One-pot synthesis of palladium nanoparticles (PdNPs) has been achieved using calix[4]pyrrole hydrazide (MCPTH) as both reducing as well as capping agent. The synthetic procedure involves the use of environmentally benign water as solvent media. MCPTH-PdNPs have been characterized by using various analytical techniques. Transmission electron microscope analysis visualized the presence of well-dispersed and spherical Pd nanoparticles with an average dimension of 3–4 nm. Powder X-ray diffraction pattern portrayed the presence of face-centered cubic crystal structured PdNPs. A zeta potential value of − 26.2 mV suggests better stability of the nanoparticles. The heterogeneous catalytic activity of MCPTH-PdNPs was studied by probing the reduction of two carcinogenic azo dyes, namely, methylene blue and methyl orange in the presence of sodium borohydride.

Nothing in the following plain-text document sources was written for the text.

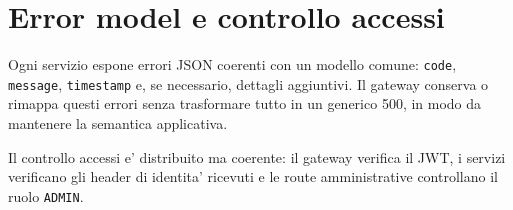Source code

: \section{Error model e controllo accessi}

Ogni servizio espone errori JSON coerenti con un modello comune: \texttt{code}, \texttt{message}, \texttt{timestamp} e, se necessario, dettagli aggiuntivi. Il gateway conserva o rimappa questi errori senza trasformare tutto in un generico 500, in modo da mantenere la semantica applicativa.

Il controllo accessi e' distribuito ma coerente: il gateway verifica il JWT, i servizi verificano gli header di identita' ricevuti e le route amministrative controllano il ruolo \texttt{ADMIN}.

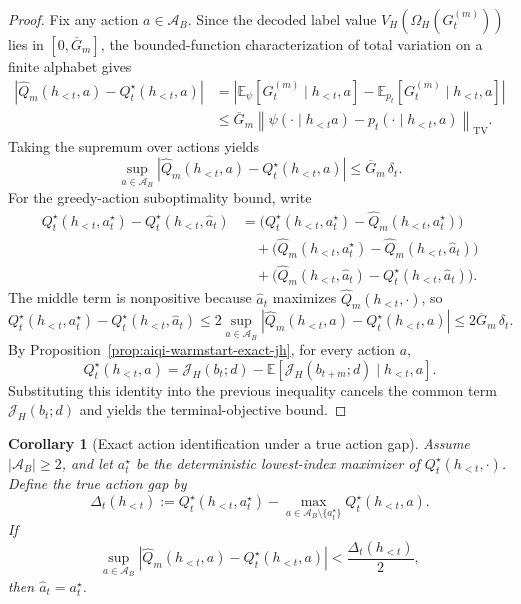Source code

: \documentclass[11pt]{article}
\newtheorem{corollary}{Corollary}
\begin{document}
\begin{proof}
Fix any action $a\in\mathcal{A}_B$. Since the decoded label value
$V_H(\Omega_H(G_t^{(m)}))$ lies in $[0,\overline G_m]$, the bounded-function
characterization of total variation on a finite alphabet gives
\[
\begin{aligned}
\left|
\widehat Q_m(h_{<t},a)-Q_t^\star(h_{<t},a)
\right|
&=
\left|
\mathbb{E}_{\psi}\!\left[G_t^{(m)}\mid h_{<t},a\right]
-
\mathbb{E}_{p_t}\!\left[G_t^{(m)}\mid h_{<t},a\right]
\right|\\
&\le
\overline G_m
\left\|
\psi(\cdot\mid h_{<t}a)-p_t(\cdot\mid h_{<t},a)
\right\|_{\mathrm{TV}}.
\end{aligned}
\]
Taking the supremum over actions yields
\[
\sup_{a\in\mathcal{A}_B}
\left|
\widehat Q_m(h_{<t},a)-Q_t^\star(h_{<t},a)
\right|
\le
\overline G_m\,\delta_t.
\]
For the greedy-action suboptimality bound, write
\[
\begin{aligned}
Q_t^\star(h_{<t},a_t^\star)-Q_t^\star(h_{<t},\hat a_t)
&=
\bigl(Q_t^\star(h_{<t},a_t^\star)-\widehat Q_m(h_{<t},a_t^\star)\bigr)\\
&\quad+
\bigl(\widehat Q_m(h_{<t},a_t^\star)-\widehat Q_m(h_{<t},\hat a_t)\bigr)\\
&\quad+
\bigl(\widehat Q_m(h_{<t},\hat a_t)-Q_t^\star(h_{<t},\hat a_t)\bigr).
\end{aligned}
\]
The middle term is nonpositive because $\hat a_t$ maximizes
$\widehat Q_m(h_{<t},\cdot)$, so
\[
Q_t^\star(h_{<t},a_t^\star)-Q_t^\star(h_{<t},\hat a_t)
\le
2\sup_{a\in\mathcal{A}_B}
\left|
\widehat Q_m(h_{<t},a)-Q_t^\star(h_{<t},a)
\right|
\le
2\overline G_m\,\delta_t.
\]
By Proposition~\ref{prop:aiqi-warmstart-exact-jh}, for every action $a$,
\[
Q_t^\star(h_{<t},a)
=
\mathcal{J}_H(b_t;d)
-
\mathbb{E}\!\left[\mathcal{J}_H(b_{t+m};d)\mid h_{<t},a\right].
\]
Substituting this identity into the previous inequality cancels the common term
$\mathcal{J}_H(b_t;d)$ and yields the terminal-objective bound.
\end{proof}

\begin{corollary}[Exact action identification under a true action gap]
\label{cor:aiqi-warmstart-gap}
Assume $|\mathcal{A}_B|\ge 2$, and let $a_t^\star$ be the deterministic
lowest-index maximizer of $Q_t^\star(h_{<t},\cdot)$. Define the true action gap by
\[
\Delta_t(h_{<t})
:=
Q_t^\star(h_{<t},a_t^\star)
-
\max_{a\in\mathcal{A}_B\setminus\{a_t^\star\}}Q_t^\star(h_{<t},a).
\]
If
\[
\sup_{a\in\mathcal{A}_B}
\left|
\widehat Q_m(h_{<t},a)-Q_t^\star(h_{<t},a)
\right|
<
\frac{\Delta_t(h_{<t})}{2},
\]
then $\hat a_t=a_t^\star$.
\end{corollary}
\end{document}
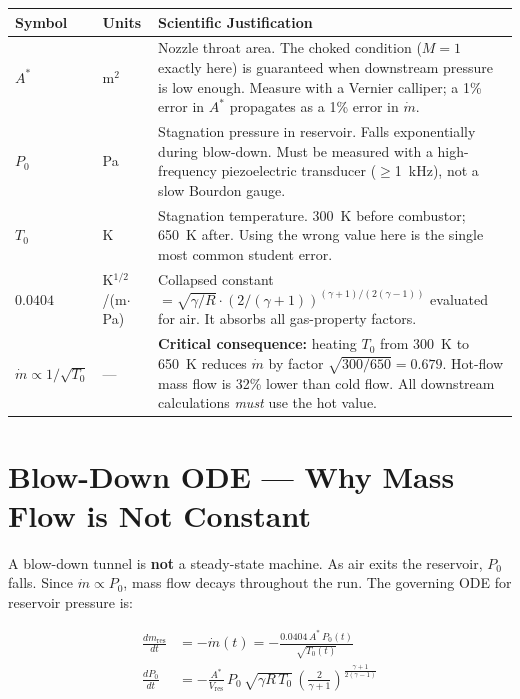 \documentclass[12pt,a4paper]{report}
\begin{document}
\begin{center}
\renewcommand{\arraystretch}{1.5}
\begin{tabularx}{\linewidth}{@{}llX@{}}
  \toprule
  \textbf{Symbol} & \textbf{Units} & \textbf{Scientific Justification}\\
  \midrule
  $A^*$ & m$^2$
    & Nozzle throat area. The choked condition ($M=1$ exactly here) is
      guaranteed when downstream pressure is low enough. Measure with
      a Vernier calliper; a 1\% error in $A^*$ propagates as a 1\%
      error in $\dot{m}$.\\
  $P_0$ & Pa
    & Stagnation pressure in reservoir. Falls exponentially during
      blow-down. Must be measured with a high-frequency piezoelectric
      transducer ($\geq$1~kHz), not a slow Bourdon gauge.\\
  $T_0$ & K
    & Stagnation temperature. 300~K before combustor; 650~K after.
      Using the wrong value here is the single most common student
      error.\\
  $0.0404$ & K$^{1/2}$/(m$\cdot$Pa)
    & Collapsed constant $=\sqrt{\gamma/R}\cdot(2/(\gamma+1))^{(\gamma+1)/(2(\gamma-1))}$
      evaluated for air. It absorbs all gas-property factors.\\
  $\dot{m}\propto 1/\sqrt{T_0}$ & —
    & \textbf{Critical consequence:} heating $T_0$ from 300~K to 650~K
      reduces $\dot{m}$ by factor $\sqrt{300/650}=0.679$.
      Hot-flow mass flow is 32\% lower than cold flow.
      All downstream calculations \emph{must} use the hot value.\\
  \bottomrule
\end{tabularx}
\end{center}

\section{Blow-Down ODE — Why Mass Flow is Not Constant}

A blow-down tunnel is \textbf{not} a steady-state machine. As air exits the
reservoir, $P_0$ falls. Since $\dot{m}\propto P_0$, mass flow decays
throughout the run. The governing ODE for reservoir pressure is:

\begin{formulabox}
\begin{align}
  \frac{dm_\text{res}}{dt} &= -\dot{m}(t)
  = -\frac{0.0404\,A^*\,P_0(t)}{\sqrt{T_0(t)}}
  \label{eq:massode}\\[8pt]
  \frac{dP_0}{dt} &= -\frac{A^*}{V_\text{res}}\,P_0\,
  \sqrt{\gamma R\,T_0}\,
  \left(\frac{2}{\gamma+1}\right)^{\!\frac{\gamma+1}{2(\gamma-1)}}
  \label{eq:pressode}
\end{align}
\end{formulabox}
\end{document}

A remedial pathway for the process of dye degradation is proposed where the catalytic activity of Pd is faciled by the transfer of electrons from MCPTH to the metal centre. The mechanism for dye degradation is further substantiated by Density Functional Theory (DFT) calculations. The results of this work provide not only insight into fabrication of nanoparticles using calixarene platforms but also open new vistas to environmental remediation.